If you're going to call this a getaddrinfo() implementation, you are absolutely free to implement another solution that meets the constraint, from the spec, that "The freeaddrinfo() and getaddrinfo() functions shall be thread-safe." https://pubs.opengroup.org/onlinepubs/009695399/functions/freeaddrinfo.html

If not the heap where else would one obtain this memory? It can't be static data due to thread safety, and the API returns a pointer from somewhere not provided by the caller. I can't believe you're arguing this point. Change it however you like as long as the spec is met.

So, your heroic effort of fixing it is somewhat misplaced, because the whole socket subsystem is not thread safe. That's because its initial goal was simplicity and small resource usage, it was literally a proof of concept that we can use standards-based API on top of existing adhoc Zephyr API without significant overhead imposed on applications

Astonishing. Only in your world is thread safety optional when developing OS features. This is a serious bug and a deviation from the spec, not an enhancement to be made later (or lets face it, never at all, given that these socket APIs have been in the kernel for years). Did you know that people are using this "proof on concept" in production?

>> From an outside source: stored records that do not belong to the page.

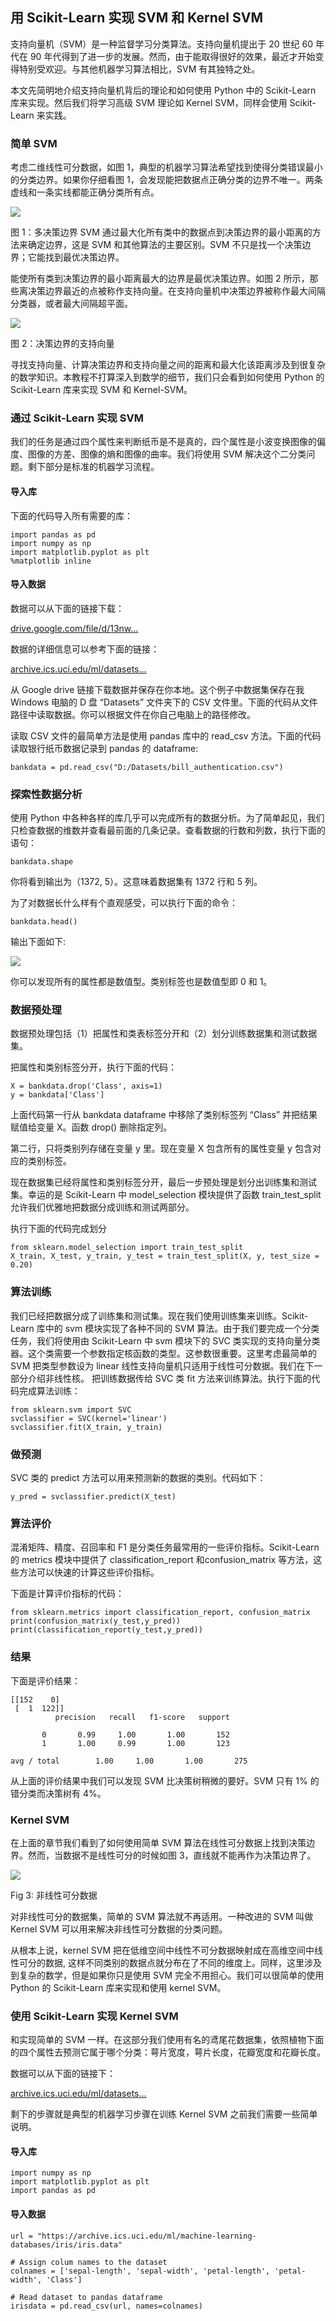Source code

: ## 用 Scikit-Learn 实现 SVM 和 Kernel SVM

支持向量机（SVM）是一种监督学习分类算法。支持向量机提出于 20 世纪 60 年代在 90 年代得到了进一步的发展。然而，由于能取得很好的效果，最近才开始变得特别受欢迎。与其他机器学习算法相比，SVM 有其独特之处。


本文先简明地介绍支持向量机背后的理论和如何使用 Python 中的 Scikit-Learn 库来实现。然后我们将学习高级 SVM 理论如 Kernel SVM，同样会使用 Scikit-Learn 来实践。




### 简单 SVM

考虑二维线性可分数据，如图 1，典型的机器学习算法希望找到使得分类错误最小的分类边界。如果你仔细看图 1，会发现能把数据点正确分类的边界不唯一。两条虚线和一条实线都能正确分类所有点。


![](https://user-gold-cdn.xitu.io/2018/8/24/1656b52b11b94056?imageslim)



图 1：多决策边界
SVM 通过最大化所有类中的数据点到决策边界的最小距离的方法来确定边界，这是 SVM 和其他算法的主要区别。SVM 不只是找一个决策边界；它能找到最优决策边界。

能使所有类到决策边界的最小距离最大的边界是最优决策边界。如图 2 所示，那些离决策边界最近的点被称作支持向量。在支持向量机中决策边界被称作最大间隔分类器，或者最大间隔超平面。


![](https://user-gold-cdn.xitu.io/2018/8/24/1656b52b13a9809c?imageslim)


图 2：决策边界的支持向量

寻找支持向量、计算决策边界和支持向量之间的距离和最大化该距离涉及到很复杂的数学知识。本教程不打算深入到数学的细节，我们只会看到如何使用 Python 的 Scikit-Learn 库来实现 SVM 和 Kernel-SVM。


### 通过 Scikit-Learn 实现 SVM



我们的任务是通过四个属性来判断纸币是不是真的，四个属性是小波变换图像的偏度、图像的方差、图像的熵和图像的曲率。我们将使用 SVM 解决这个二分类问题。剩下部分是标准的机器学习流程。

#### 导入库

下面的代码导入所有需要的库：


    import pandas as pd
    import numpy as np
    import matplotlib.pyplot as plt
    %matplotlib inline


#### 导入数据


数据可以从下面的链接下载：

[drive.google.com/file/d/13nw…](https://link.juejin.im/?target=https%3A%2F%2Fdrive.google.com%2Ffile%2Fd%2F13nw-uRXPY8XIZQxKRNZ3yYlho-CYm_Qt%2Fview)

数据的详细信息可以参考下面的链接：

[archive.ics.uci.edu/ml/datasets…](https://link.juejin.im/?target=https%3A%2F%2Farchive.ics.uci.edu%2Fml%2Fdatasets%2Fbanknote%2Bauthentication)

从 Google drive 链接下载数据并保存在你本地。这个例子中数据集保存在我 Windows 电脑的 D 盘 “Datasets” 文件夹下的 CSV 文件里。下面的代码从文件路径中读取数据。你可以根据文件在你自己电脑上的路径修改。

读取 CSV 文件的最简单方法是使用 pandas 库中的 read_csv 方法。下面的代码读取银行纸币数据记录到 pandas 的  dataframe:


    bankdata = pd.read_csv("D:/Datasets/bill_authentication.csv")


### 探索性数据分析
使用 Python 中各种各样的库几乎可以完成所有的数据分析。为了简单起见，我们只检查数据的维数并查看最前面的几条记录。查看数据的行数和列数，执行下面的语句：


    bankdata.shape


你将看到输出为（1372, 5）。这意味着数据集有 1372 行和 5 列。

为了对数据长什么样有个直观感受，可以执行下面的命令：

    bankdata.head()

输出下面如下:

![](https://user-gold-cdn.xitu.io/2018/8/24/1656b52aa327b0f8?imageslim)

你可以发现所有的属性都是数值型。类别标签也是数值型即 0 和 1。


### 数据预处理
数据预处理包括（1）把属性和类表标签分开和（2）划分训练数据集和测试数据集。

把属性和类别标签分开，执行下面的代码：

    X = bankdata.drop('Class', axis=1)
    y = bankdata['Class']


上面代码第一行从 bankdata dataframe 中移除了类别标签列 “Class” 并把结果赋值给变量 X。函数 drop() 删除指定列。

第二行，只将类别列存储在变量 y 里。现在变量 X 包含所有的属性变量 y 包含对应的类别标签。

现在数据集已经将属性和类别标签分开，最后一步预处理是划分出训练集和测试集。幸运的是 Scikit-Learn 中 model_selection 模块提供了函数 train_test_split 允许我们优雅地把数据分成训练和测试两部分。

执行下面的代码完成划分

    from sklearn.model_selection import train_test_split
    X_train, X_test, y_train, y_test = train_test_split(X, y, test_size = 0.20)


### 算法训练

我们已经把数据分成了训练集和测试集。现在我们使用训练集来训练。Scikit-Learn 库中的 svm 模块实现了各种不同的 SVM 算法。由于我们要完成一个分类任务，我们将使用由 Scikit-Learn 中 svm 模块下的 SVC 类实现的支持向量分类器。这个类需要一个参数指定核函数的类型。这参数很重要。这里考虑最简单的 SVM 把类型参数设为 linear 线性支持向量机只适用于线性可分数据。我们在下一部分介绍非线性核。
把训练数据传给 SVC 类 fit 方法来训练算法。执行下面的代码完成算法训练：


    from sklearn.svm import SVC
    svclassifier = SVC(kernel='linear')
    svclassifier.fit(X_train, y_train)

### 做预测

SVC 类的 predict 方法可以用来预测新的数据的类别。代码如下：

    y_pred = svclassifier.predict(X_test)


### 算法评价

混淆矩阵、精度、召回率和 F1 是分类任务最常用的一些评价指标。Scikit-Learn 的 metrics 模块中提供了 classification_report 和confusion_matrix 等方法，这些方法可以快速的计算这些评价指标。


下面是计算评价指标的代码：

    from sklearn.metrics import classification_report, confusion_matrix
    print(confusion_matrix(y_test,y_pred))
    print(classification_report(y_test,y_pred))


### 结果

下面是评价结果：

    [[152    0]
     [  1  122]]
              precision   recall   f1-score   support

           0       0.99     1.00       1.00       152
           1       1.00     0.99       1.00       123

    avg / total        1.00     1.00       1.00       275


从上面的评价结果中我们可以发现 SVM 比决策树稍微的要好。SVM 只有 1% 的错分类而决策树有 4%。

### Kernel SVM
在上面的章节我们看到了如何使用简单 SVM 算法在线性可分数据上找到决策边界。然而，当数据不是线性可分的时候如图 3，直线就不能再作为决策边界了。

![](https://user-gold-cdn.xitu.io/2018/8/24/1656b52b13c53a83?imageslim)


Fig 3: 非线性可分数据

对非线性可分的数据集，简单的 SVM 算法就不再适用。一种改进的 SVM 叫做 Kernel SVM 可以用来解决非线性可分数据的分类问题。

从根本上说，kernel SVM 把在低维空间中线性不可分数据映射成在高维空间中线性可分的数据, 这样不同类别的数据点就分布在了不同的维度上。同样，这里涉及到复杂的数学，但是如果你只是使用 SVM 完全不用担心。我们可以很简单的使用 Python 的 Scikit-Learn 库来实现和使用 kernel SVM。


### 使用 Scikit-Learn 实现 Kernel SVM


和实现简单的 SVM 一样。在这部分我们使用有名的鸢尾花数据集，依照植物下面的四个属性去预测它属于哪个分类：萼片宽度，萼片长度，花瓣宽度和花瓣长度。

数据可以从下面的链接下：

[archive.ics.uci.edu/ml/datasets…](https://link.juejin.im/?target=https%3A%2F%2Farchive.ics.uci.edu%2Fml%2Fdatasets%2Firis4)

剩下的步骤就是典型的机器学习步骤在训练 Kernel SVM 之前我们需要一些简单说明。

#### 导入库

    import numpy as np
    import matplotlib.pyplot as plt
    import pandas as pd

#### 导入数据

    url = "https://archive.ics.uci.edu/ml/machine-learning-databases/iris/iris.data"

    # Assign colum names to the dataset
    colnames = ['sepal-length', 'sepal-width', 'petal-length', 'petal-width', 'Class']

    # Read dataset to pandas dataframe
    irisdata = pd.read_csv(url, names=colnames)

What's sad about all this is implementing thread safety is not hard. It does not impose undue overhead to instantiate and use locks in the proper places. It just requires careful thought on what the defined scope of the locks are and where to place the critical sections.

you block other incremental improvements regularly
refuse to answer further questions or process suggestions.

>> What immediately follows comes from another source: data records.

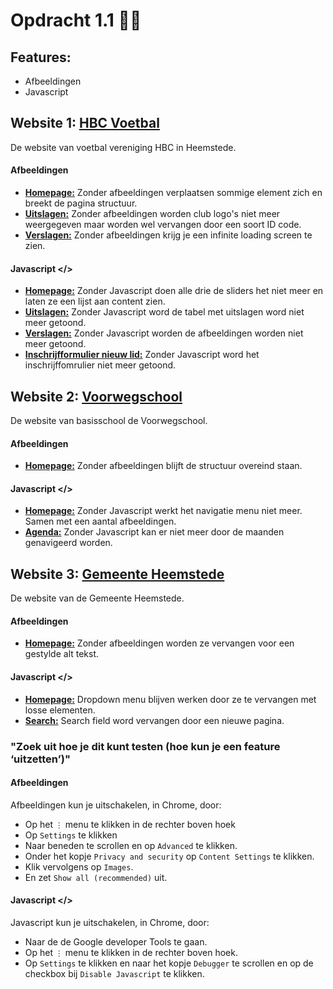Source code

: # Opdracht 1.1 🏃🏻

## Features:
- Afbeeldingen
- Javascript

## Website 1: __[HBC Voetbal](https://svhbc.nl/)__
De website van voetbal vereniging HBC in Heemstede.

#### Afbeeldingen
- [__Homepage:__](https://svhbc.nl/) Zonder afbeeldingen verplaatsen sommige element zich en breekt de pagina structuur.
- [__Uitslagen:__](https://svhbc.nl/programma/uitslagen/) Zonder afbeeldingen worden club logo's niet meer weergegeven maar worden wel vervangen door een soort ID code.
- [__Verslagen:__](https://svhbc.nl/verslagen/) Zonder afbeeldingen krijg je een infinite loading screen te zien.

#### Javascript </>
- [__Homepage:__](https://svhbc.nl/) Zonder Javascript doen alle drie de sliders het niet meer en laten ze een lijst aan content zien.
- [__Uitslagen:__](https://svhbc.nl/programma/uitslagen/) Zonder Javascript word de tabel met uitslagen word niet meer getoond.
- [__Verslagen:__](https://svhbc.nl/verslagen/) Zonder Javascript worden de afbeeldingen worden niet meer getoond.
- [__Inschrijfformulier nieuw lid:__](https://svhbc.nl/over-hbc-voetbal/ledenadministratie/inschrijfformulier-nieuw-lid/) Zonder Javascript word het inschrijffomrulier niet meer getoond.

## Website 2: __[Voorwegschool](https://www.voorwegschool.nl/)__
De website van basisschool de Voorwegschool.

#### Afbeeldingen
- [__Homepage:__](https://www.voorwegschool.nl/) Zonder afbeeldingen blijft de structuur overeind staan.

#### Javascript </>
- [__Homepage:__](https://www.voorwegschool.nl/) Zonder Javascript werkt het navigatie menu niet meer. Samen met een aantal afbeeldingen.
- [__Agenda:__](https://www.voorwegschool.nl/Organisatie/Agenda) Zonder Javascript kan er niet meer door de maanden genavigeerd worden.

## Website 3: __[Gemeente Heemstede](https://www.heemstede.nl/)__
De website van de Gemeente Heemstede.

#### Afbeeldingen
- [__Homepage:__](https://www.heemstede.nl/) Zonder afbeeldingen worden ze vervangen voor een gestylde alt tekst.

#### Javascript </>
- [__Homepage:__](https://www.heemstede.nl/) Dropdown menu blijven werken door ze te vervangen met losse elementen.
- [__Search:__](https://www.heemstede.nl/) Search field word vervangen door een nieuwe pagina.

### __"Zoek uit hoe je dit kunt testen (hoe kun je een feature ‘uitzetten’)"__

#### Afbeeldingen
Afbeeldingen kun je uitschakelen, in Chrome, door:
- Op het `⋮` menu te klikken in de rechter boven hoek
- Op `Settings` te klikken
- Naar beneden te scrollen en op `Advanced` te klikken.
- Onder het kopje `Privacy and security` op `Content Settings` te klikken.
- Klik vervolgens op `Images`.
- En zet `Show all (recommended)` uit.

#### Javascript </>
Javascript kun je uitschakelen, in Chrome, door:
- Naar de de Google developer Tools te gaan.
- Op het `⋮` menu te klikken in de rechter boven hoek.
- Op `Settings` te klikken en naar het kopje `Debugger` te scrollen en op de checkbox bij `Disable Javascript` te klikken.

This is just you. I came to the conclusion some time ago that it simply not worth my time to deal with you unless you are about to commit something misinformed and/or crazy to the kernel. Pretty much all code you submit to this project has not taken into consideration thread safety, security, whether it actually implements the spec it purports to implement. You are amazingly ill-informed on topics that an OS developer should know, and weigh in forcefully all the time when you don't have idea of what you're talking about. Whine about it all you want, I seriously don't care.